Le Ñyqy est une langue disposant d’un total de huit voyelles individuelles ainsi que d’une neuvième voyelle, le schwa, apparaissant du fait de certaines contraintes phonétiques. Dans le tableau 1 vous trouverez la liste complète des voyelles de la langue, et dans le tableau 2 leur orthographe.
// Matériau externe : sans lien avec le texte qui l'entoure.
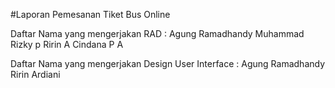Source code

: #Laporan Pemesanan Tiket Bus Online

Daftar Nama yang mengerjakan RAD :
Agung Ramadhandy
Muhammad Rizky p
Ririn A
Cindana P A

Daftar Nama yang mengerjakan Design User Interface :
Agung Ramadhandy
Ririn Ardiani
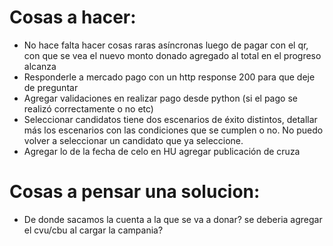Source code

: # Cosas a hacer:

-   No hace falta hacer cosas raras asíncronas luego de pagar con el qr, con que se vea el nuevo monto donado agregado al total en el progreso alcanza
-   Responderle a mercado pago con un http response 200 para que deje de preguntar
-   Agregar validaciones en realizar pago desde python (si el pago se realizó correctamente o no etc)
-   Seleccionar candidatos tiene dos escenarios de éxito distintos, detallar más los escenarios con las condiciones que se cumplen o no. No puedo volver a seleccionar un candidato que ya seleccione.
-   Agregar lo de la fecha de celo en HU agregar publicación de cruza

# Cosas a pensar una solucion:

-   De donde sacamos la cuenta a la que se va a donar? se deberia agregar el cvu/cbu al cargar la campania?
Tableau 1 : Voyelles du Ñyqy (IPA)
  antérieures centrales postérieures
fermées y   u
pré-fermées ɪ   ʊ
moyennes   (ə)  
mi-fermées ø   ɤ
mi-ouvertes ɛ   ɔ
Tableau 2 : Voyelles du Ñyqy (translittération)
  antérieures postérieures
fermées y ú
pré-fermées i u
mi-fermées é ó
mi-ouvertes e o

On peut voir avec l’arbre 1 l’organisation des voyelles dans le Ñyqy. On peut constater que le trait distinctif le plus important dans cette langue est si cette dernière est postérieure. À l’inverse, les voyelles n’ayant pour seule distinction que leur hauteur sont considérées comme étant proches les unes des autres.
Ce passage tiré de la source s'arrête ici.